§ WORK TASK
Report every line from the material that contains the word "rescaled".

§ GIVEN DATA
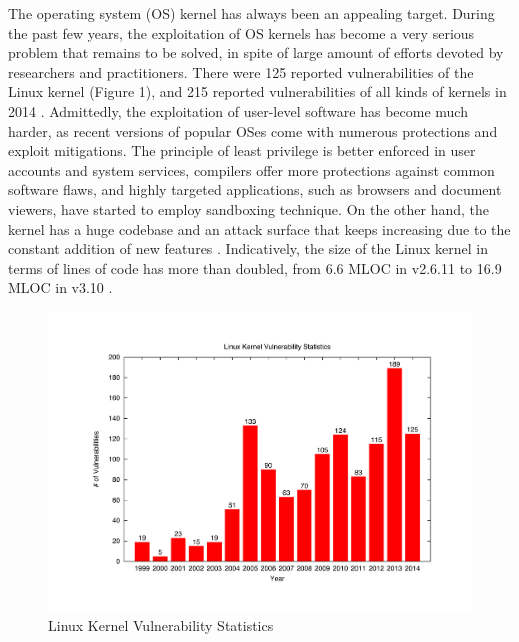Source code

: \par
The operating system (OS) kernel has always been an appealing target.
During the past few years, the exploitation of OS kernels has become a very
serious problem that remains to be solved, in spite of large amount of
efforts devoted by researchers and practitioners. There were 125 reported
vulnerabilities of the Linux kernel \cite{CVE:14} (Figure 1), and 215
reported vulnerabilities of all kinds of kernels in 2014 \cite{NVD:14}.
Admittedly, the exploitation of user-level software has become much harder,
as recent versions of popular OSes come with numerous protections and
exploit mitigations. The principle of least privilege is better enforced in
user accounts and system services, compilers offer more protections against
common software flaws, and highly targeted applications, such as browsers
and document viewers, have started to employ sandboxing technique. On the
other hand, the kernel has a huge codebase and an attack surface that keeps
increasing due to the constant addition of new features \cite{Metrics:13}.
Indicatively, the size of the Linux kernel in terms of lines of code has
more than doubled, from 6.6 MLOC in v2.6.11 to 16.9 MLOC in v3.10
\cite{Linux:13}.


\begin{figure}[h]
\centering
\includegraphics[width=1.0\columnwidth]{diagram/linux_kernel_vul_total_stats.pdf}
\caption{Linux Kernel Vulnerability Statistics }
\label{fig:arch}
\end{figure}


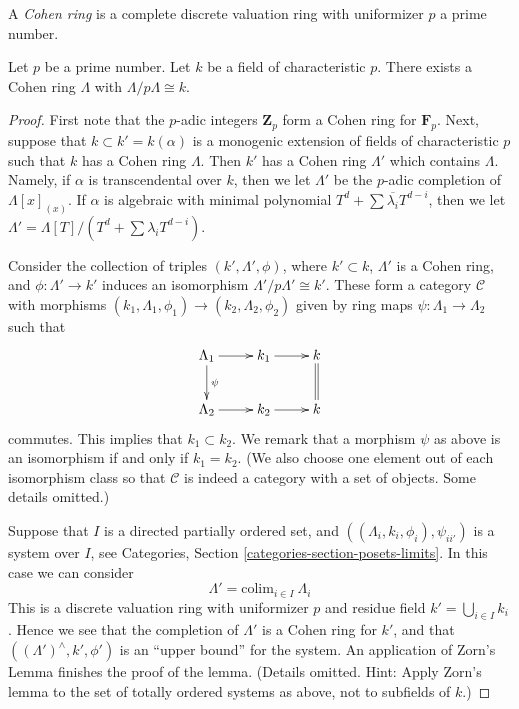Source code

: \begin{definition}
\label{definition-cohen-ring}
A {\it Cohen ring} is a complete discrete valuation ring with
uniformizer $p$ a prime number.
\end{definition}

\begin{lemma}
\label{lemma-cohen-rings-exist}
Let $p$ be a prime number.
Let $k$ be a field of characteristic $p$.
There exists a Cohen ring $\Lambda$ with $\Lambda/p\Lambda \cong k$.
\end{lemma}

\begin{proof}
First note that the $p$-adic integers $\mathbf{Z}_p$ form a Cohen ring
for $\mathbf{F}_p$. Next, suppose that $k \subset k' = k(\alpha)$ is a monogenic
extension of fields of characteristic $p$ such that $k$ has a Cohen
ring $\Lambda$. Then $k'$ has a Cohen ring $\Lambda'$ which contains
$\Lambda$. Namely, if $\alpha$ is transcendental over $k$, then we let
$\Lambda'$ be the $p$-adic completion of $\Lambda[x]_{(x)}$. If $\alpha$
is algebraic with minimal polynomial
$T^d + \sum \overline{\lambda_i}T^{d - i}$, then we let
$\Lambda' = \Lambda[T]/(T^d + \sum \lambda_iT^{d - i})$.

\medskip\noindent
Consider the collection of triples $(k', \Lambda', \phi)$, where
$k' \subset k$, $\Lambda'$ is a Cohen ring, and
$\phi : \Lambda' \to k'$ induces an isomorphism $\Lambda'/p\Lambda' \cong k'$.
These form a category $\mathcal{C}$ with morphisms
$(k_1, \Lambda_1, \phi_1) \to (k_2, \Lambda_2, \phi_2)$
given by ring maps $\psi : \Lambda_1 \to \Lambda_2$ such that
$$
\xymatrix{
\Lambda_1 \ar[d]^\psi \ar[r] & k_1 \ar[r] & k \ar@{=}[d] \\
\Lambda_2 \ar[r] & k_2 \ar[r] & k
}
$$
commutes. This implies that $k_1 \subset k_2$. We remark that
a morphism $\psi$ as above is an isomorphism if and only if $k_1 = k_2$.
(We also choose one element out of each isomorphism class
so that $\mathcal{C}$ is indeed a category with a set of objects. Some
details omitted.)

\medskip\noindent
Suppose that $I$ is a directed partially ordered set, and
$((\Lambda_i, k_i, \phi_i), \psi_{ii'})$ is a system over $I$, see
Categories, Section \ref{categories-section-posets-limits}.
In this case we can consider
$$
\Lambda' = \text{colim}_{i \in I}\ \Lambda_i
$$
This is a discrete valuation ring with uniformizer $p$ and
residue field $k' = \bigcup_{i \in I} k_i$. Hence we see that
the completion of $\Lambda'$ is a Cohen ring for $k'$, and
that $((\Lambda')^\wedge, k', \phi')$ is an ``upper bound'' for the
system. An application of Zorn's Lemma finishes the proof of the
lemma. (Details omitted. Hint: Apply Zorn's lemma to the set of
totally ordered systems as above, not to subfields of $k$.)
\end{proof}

* * *

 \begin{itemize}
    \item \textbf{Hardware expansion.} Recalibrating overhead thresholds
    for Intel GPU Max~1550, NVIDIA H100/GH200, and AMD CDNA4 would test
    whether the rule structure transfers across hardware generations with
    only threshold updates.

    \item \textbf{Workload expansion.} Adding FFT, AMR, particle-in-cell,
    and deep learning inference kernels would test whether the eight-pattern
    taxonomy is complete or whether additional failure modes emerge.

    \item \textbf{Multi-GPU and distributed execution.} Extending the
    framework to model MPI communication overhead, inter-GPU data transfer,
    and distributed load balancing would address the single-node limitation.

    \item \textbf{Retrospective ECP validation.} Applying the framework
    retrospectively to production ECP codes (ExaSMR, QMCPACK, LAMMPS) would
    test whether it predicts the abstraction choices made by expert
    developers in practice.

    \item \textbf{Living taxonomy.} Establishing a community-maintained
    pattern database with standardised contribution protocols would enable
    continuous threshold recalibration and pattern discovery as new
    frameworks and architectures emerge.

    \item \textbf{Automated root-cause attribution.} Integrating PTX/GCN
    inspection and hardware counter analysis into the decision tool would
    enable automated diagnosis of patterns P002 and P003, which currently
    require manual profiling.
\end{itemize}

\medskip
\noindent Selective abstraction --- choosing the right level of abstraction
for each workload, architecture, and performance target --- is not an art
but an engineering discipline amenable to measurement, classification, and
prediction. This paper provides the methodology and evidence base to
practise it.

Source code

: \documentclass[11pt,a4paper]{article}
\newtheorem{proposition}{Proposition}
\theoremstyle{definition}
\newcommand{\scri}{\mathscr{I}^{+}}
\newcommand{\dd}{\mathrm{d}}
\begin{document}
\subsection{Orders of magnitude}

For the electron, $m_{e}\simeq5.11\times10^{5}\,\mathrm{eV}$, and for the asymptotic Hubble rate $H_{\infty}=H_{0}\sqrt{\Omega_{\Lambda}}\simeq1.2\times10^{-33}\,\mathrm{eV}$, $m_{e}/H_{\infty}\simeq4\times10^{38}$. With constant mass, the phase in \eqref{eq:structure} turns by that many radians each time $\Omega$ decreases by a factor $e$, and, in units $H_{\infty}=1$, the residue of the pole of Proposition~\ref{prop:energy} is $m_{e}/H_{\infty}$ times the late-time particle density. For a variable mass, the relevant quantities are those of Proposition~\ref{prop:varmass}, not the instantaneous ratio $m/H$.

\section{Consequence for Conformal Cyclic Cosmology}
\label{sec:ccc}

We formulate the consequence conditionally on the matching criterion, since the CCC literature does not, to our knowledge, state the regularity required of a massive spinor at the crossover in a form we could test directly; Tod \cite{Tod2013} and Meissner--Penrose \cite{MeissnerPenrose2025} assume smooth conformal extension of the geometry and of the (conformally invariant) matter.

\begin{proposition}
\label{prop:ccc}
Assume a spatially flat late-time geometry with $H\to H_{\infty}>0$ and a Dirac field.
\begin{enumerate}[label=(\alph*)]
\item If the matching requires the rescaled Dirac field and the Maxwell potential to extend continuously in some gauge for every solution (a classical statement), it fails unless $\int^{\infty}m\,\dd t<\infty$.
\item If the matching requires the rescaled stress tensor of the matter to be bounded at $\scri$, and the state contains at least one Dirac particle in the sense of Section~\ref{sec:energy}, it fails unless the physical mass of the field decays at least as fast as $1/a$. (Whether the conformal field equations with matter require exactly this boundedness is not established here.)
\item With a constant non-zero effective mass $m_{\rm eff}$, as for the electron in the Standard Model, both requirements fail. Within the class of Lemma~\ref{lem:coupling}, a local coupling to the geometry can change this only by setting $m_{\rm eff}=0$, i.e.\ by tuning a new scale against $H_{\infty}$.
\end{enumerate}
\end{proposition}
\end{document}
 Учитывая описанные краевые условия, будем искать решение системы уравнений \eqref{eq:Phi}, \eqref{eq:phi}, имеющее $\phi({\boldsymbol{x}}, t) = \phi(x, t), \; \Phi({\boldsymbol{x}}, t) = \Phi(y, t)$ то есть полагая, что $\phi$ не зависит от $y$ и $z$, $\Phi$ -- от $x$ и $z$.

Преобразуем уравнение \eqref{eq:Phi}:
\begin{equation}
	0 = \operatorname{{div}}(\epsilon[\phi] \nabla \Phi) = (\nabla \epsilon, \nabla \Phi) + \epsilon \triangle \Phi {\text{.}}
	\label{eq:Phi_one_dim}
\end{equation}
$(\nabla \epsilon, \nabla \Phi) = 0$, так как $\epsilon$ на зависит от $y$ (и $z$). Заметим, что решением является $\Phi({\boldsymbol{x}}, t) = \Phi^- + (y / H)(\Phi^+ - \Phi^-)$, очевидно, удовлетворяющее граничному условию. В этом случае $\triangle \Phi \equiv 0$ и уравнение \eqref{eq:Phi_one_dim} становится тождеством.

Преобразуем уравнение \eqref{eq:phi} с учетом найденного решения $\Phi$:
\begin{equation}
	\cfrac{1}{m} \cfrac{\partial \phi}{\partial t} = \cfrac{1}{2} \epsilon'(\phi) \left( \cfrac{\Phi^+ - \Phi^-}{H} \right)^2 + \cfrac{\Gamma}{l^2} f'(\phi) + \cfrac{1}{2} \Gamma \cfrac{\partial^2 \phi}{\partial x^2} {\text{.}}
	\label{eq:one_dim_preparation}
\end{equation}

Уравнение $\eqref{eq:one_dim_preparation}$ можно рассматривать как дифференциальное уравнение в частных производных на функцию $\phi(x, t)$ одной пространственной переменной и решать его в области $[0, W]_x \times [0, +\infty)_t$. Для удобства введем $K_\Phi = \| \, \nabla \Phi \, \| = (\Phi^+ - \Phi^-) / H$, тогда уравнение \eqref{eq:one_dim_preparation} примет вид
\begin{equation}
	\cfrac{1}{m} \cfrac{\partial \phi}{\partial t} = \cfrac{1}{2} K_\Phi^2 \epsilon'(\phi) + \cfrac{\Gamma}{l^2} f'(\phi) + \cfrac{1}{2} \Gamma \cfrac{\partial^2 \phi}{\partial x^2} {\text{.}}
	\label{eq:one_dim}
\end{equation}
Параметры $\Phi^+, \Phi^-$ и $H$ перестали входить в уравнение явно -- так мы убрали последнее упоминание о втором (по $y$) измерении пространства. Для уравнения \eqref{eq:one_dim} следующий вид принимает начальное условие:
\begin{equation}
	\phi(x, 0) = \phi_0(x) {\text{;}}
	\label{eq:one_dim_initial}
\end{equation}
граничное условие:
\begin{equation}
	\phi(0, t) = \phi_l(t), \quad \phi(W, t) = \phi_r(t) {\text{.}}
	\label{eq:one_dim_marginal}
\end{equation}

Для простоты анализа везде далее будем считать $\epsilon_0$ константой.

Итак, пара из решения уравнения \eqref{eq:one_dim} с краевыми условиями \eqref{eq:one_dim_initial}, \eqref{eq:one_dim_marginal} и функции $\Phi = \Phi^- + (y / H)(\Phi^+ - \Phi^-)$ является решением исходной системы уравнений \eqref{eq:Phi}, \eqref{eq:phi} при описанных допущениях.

==

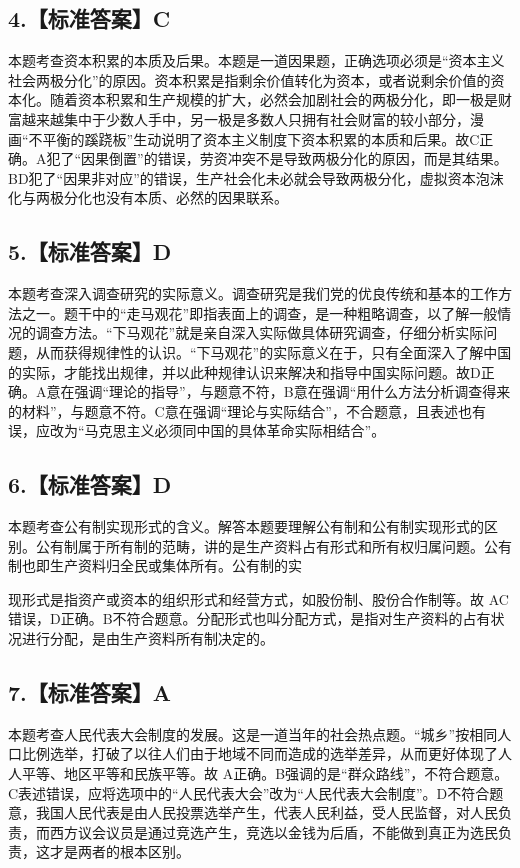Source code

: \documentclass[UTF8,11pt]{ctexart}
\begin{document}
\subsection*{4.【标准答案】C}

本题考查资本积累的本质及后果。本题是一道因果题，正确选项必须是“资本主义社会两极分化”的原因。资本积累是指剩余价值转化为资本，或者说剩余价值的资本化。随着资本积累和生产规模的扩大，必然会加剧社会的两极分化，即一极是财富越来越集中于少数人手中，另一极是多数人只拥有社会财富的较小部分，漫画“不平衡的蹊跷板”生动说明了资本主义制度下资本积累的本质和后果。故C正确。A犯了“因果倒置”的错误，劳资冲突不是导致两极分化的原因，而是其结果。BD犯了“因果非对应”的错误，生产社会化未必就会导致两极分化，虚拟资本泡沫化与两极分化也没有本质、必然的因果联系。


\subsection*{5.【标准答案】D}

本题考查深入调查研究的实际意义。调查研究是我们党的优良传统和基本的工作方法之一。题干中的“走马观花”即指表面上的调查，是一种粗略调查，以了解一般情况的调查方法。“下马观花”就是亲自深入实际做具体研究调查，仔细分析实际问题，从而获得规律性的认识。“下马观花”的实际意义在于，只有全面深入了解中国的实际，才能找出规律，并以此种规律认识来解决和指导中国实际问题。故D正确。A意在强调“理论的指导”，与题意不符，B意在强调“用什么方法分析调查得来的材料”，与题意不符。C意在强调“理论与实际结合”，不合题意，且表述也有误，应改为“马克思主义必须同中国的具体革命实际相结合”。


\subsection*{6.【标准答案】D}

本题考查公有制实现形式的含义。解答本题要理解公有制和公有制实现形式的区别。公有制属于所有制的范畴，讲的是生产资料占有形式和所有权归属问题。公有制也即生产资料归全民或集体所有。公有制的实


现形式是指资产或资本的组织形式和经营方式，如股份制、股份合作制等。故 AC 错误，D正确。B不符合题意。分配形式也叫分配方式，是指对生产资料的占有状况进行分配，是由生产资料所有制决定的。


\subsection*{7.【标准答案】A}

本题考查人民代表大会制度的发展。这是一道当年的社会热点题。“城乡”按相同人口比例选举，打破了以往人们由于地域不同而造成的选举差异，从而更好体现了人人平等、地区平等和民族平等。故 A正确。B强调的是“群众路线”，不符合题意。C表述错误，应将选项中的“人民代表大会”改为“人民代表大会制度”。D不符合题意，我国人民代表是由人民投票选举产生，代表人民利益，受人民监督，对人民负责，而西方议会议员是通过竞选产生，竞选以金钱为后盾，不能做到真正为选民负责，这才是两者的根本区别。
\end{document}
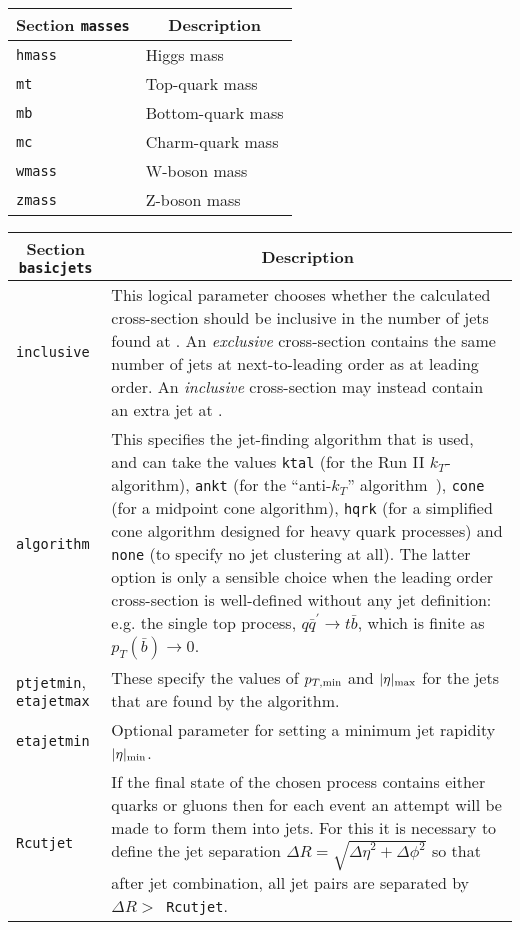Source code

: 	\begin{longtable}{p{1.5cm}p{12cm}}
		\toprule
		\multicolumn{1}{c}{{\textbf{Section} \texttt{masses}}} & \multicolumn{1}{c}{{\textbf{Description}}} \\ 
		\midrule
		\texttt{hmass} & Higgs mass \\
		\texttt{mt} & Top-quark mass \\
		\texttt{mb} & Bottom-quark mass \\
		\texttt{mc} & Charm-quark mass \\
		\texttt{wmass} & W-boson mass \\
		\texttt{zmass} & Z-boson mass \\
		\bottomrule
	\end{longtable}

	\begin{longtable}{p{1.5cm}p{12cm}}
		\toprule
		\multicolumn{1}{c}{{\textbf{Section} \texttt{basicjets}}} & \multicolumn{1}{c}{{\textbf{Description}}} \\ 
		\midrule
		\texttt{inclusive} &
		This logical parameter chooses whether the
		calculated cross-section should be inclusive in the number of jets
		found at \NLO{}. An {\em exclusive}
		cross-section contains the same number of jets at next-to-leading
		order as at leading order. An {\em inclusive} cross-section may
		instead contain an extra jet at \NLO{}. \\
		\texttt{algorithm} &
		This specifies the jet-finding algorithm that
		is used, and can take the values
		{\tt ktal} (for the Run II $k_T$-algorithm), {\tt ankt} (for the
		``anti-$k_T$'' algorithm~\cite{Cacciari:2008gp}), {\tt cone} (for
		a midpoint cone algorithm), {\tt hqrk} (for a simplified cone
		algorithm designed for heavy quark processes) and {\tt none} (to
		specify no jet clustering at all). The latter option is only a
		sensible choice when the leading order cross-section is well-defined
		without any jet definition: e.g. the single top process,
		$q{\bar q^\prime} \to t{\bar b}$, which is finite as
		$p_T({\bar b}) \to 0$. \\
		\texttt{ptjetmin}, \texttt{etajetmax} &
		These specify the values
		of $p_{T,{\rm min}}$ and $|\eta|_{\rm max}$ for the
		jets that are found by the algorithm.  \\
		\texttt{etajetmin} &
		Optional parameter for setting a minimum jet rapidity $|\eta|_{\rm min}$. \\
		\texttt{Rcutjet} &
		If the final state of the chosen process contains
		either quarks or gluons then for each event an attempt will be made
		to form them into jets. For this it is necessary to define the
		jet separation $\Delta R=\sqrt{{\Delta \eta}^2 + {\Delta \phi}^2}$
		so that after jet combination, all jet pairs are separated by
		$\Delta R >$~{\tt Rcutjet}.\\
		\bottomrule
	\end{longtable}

§ YOUR SOLUTION
\item If the matching requires the rescaled Dirac field and the Maxwell potential to extend continuously in some gauge for every solution (a classical statement), it fails unless $\int^{\infty}m\,\dd t<\infty$.
\item If the matching requires the rescaled stress tensor of the matter to be bounded at $\scri$, and the state contains at least one Dirac particle in the sense of Section~\ref{sec:energy}, it fails unless the physical mass of the field decays at least as fast as $1/a$. (Whether the conformal field equations with matter require exactly this boundedness is not established here.)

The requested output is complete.